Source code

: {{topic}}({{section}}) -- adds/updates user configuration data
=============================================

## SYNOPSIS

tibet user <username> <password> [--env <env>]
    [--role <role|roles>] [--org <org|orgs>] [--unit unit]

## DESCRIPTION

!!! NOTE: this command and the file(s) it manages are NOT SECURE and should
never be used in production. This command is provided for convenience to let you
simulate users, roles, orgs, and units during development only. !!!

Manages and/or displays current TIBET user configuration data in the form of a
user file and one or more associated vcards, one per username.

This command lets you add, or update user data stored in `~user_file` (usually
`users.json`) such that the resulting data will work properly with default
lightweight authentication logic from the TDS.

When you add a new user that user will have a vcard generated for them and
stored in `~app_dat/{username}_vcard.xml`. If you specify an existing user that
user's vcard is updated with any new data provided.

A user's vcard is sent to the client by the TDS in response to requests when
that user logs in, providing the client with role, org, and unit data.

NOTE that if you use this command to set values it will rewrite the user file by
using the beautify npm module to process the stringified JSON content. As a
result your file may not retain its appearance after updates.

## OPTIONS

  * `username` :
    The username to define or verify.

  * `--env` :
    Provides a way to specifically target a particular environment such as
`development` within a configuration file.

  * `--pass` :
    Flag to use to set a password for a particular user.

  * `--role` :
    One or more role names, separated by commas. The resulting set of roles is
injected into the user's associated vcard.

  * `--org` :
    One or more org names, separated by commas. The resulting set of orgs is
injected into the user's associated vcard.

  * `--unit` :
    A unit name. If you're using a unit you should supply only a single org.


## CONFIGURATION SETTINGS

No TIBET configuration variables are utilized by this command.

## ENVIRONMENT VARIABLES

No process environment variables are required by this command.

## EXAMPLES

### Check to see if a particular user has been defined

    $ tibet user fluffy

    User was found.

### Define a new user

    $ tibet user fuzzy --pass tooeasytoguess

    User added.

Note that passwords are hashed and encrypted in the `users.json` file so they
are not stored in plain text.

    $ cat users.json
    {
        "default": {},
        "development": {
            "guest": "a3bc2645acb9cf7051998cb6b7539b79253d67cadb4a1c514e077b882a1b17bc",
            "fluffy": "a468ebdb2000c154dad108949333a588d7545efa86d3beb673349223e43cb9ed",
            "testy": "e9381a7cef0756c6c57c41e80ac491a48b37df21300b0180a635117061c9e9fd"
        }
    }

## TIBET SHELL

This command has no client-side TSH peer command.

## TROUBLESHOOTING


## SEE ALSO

◆ **Directions for this task**:
Reproduce each entry from the records above, character for character.

◆ **The completed task**:
Source code

: {{topic}}({{section}}) -- adds/updates user configuration data
=============================================

## SYNOPSIS

tibet user <username> <password> [--env <env>]
    [--role <role|roles>] [--org <org|orgs>] [--unit unit]

## DESCRIPTION

!!! NOTE: this command and the file(s) it manages are NOT SECURE and should
never be used in production. This command is provided for convenience to let you
simulate users, roles, orgs, and units during development only. !!!

Manages and/or displays current TIBET user configuration data in the form of a
user file and one or more associated vcards, one per username.

This command lets you add, or update user data stored in `~user_file` (usually
`users.json`) such that the resulting data will work properly with default
lightweight authentication logic from the TDS.

When you add a new user that user will have a vcard generated for them and
stored in `~app_dat/{username}_vcard.xml`. If you specify an existing user that
user's vcard is updated with any new data provided.

A user's vcard is sent to the client by the TDS in response to requests when
that user logs in, providing the client with role, org, and unit data.

NOTE that if you use this command to set values it will rewrite the user file by
using the beautify npm module to process the stringified JSON content. As a
result your file may not retain its appearance after updates.

## OPTIONS

  * `username` :
    The username to define or verify.

  * `--env` :
    Provides a way to specifically target a particular environment such as
`development` within a configuration file.

  * `--pass` :
    Flag to use to set a password for a particular user.

  * `--role` :
    One or more role names, separated by commas. The resulting set of roles is
injected into the user's associated vcard.

  * `--org` :
    One or more org names, separated by commas. The resulting set of orgs is
injected into the user's associated vcard.

  * `--unit` :
    A unit name. If you're using a unit you should supply only a single org.


## CONFIGURATION SETTINGS

No TIBET configuration variables are utilized by this command.

## ENVIRONMENT VARIABLES

No process environment variables are required by this command.

## EXAMPLES

### Check to see if a particular user has been defined

    $ tibet user fluffy

    User was found.

### Define a new user

    $ tibet user fuzzy --pass tooeasytoguess

    User added.

Note that passwords are hashed and encrypted in the `users.json` file so they
are not stored in plain text.

    $ cat users.json
    {
        "default": {},
        "development": {
            "guest": "a3bc2645acb9cf7051998cb6b7539b79253d67cadb4a1c514e077b882a1b17bc",
            "fluffy": "a468ebdb2000c154dad108949333a588d7545efa86d3beb673349223e43cb9ed",
            "testy": "e9381a7cef0756c6c57c41e80ac491a48b37df21300b0180a635117061c9e9fd"
        }
    }

## TIBET SHELL

This command has no client-side TSH peer command.

## TROUBLESHOOTING


## SEE ALSO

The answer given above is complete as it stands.